• [Your instructions]: Which lines below hold the word "shall"? Report each one.

Entries taken from a collection
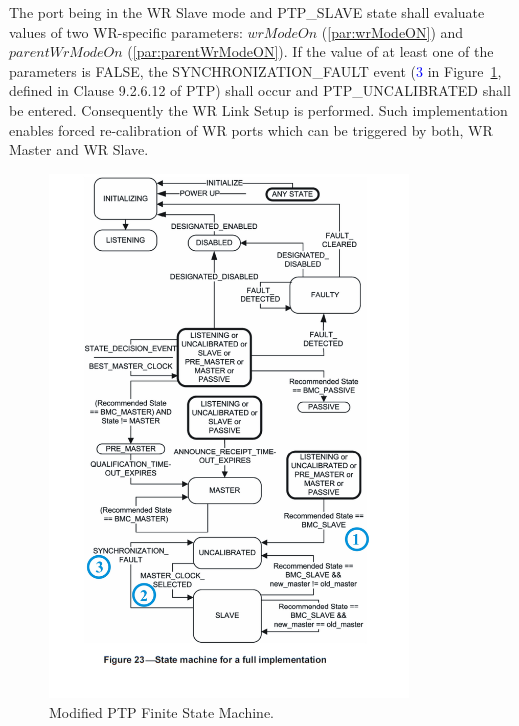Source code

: \documentclass[a4paper, 12pt]{article}
\begin{document}
The port being in the WR Slave mode and PTP\_SLAVE state shall evaluate values of two WR-specific 
parameters: $wrModeOn$ (\ref{par:wrModeON}) and $parentWrModeOn$ (\ref{par:parentWrModeON}). 
If the value of at least one of the parameters is FALSE, the SYNCHRONIZATION\_FAULT event 
(\textcolor{blue}{3} in Figure~\ref{fig:modifiedPtpFSM}, defined in Clause 9.2.6.12 of PTP) shall 
occur and PTP\_UNCALIBRATED shall be entered. Consequently the WR Link Setup is performed. 
Such implementation enables forced re-calibration of WR ports which can be triggered by both, 
WR Master and WR Slave.

 

% 

\newpage

\begin{figure}[ht!]
  \centering
  \includegraphics[width=0.85\textwidth]{protocol/modifiedPtpFSM.pdf}
  \caption{Modified PTP Finite State Machine.}
  \label{fig:modifiedPtpFSM}
\end{figure}
\end{document}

• [Answer for the task]:
The port being in the WR Slave mode and PTP\_SLAVE state shall evaluate values of two WR-specific 
(\textcolor{blue}{3} in Figure~\ref{fig:modifiedPtpFSM}, defined in Clause 9.2.6.12 of PTP) shall 
occur and PTP\_UNCALIBRATED shall be entered. Consequently the WR Link Setup is performed. 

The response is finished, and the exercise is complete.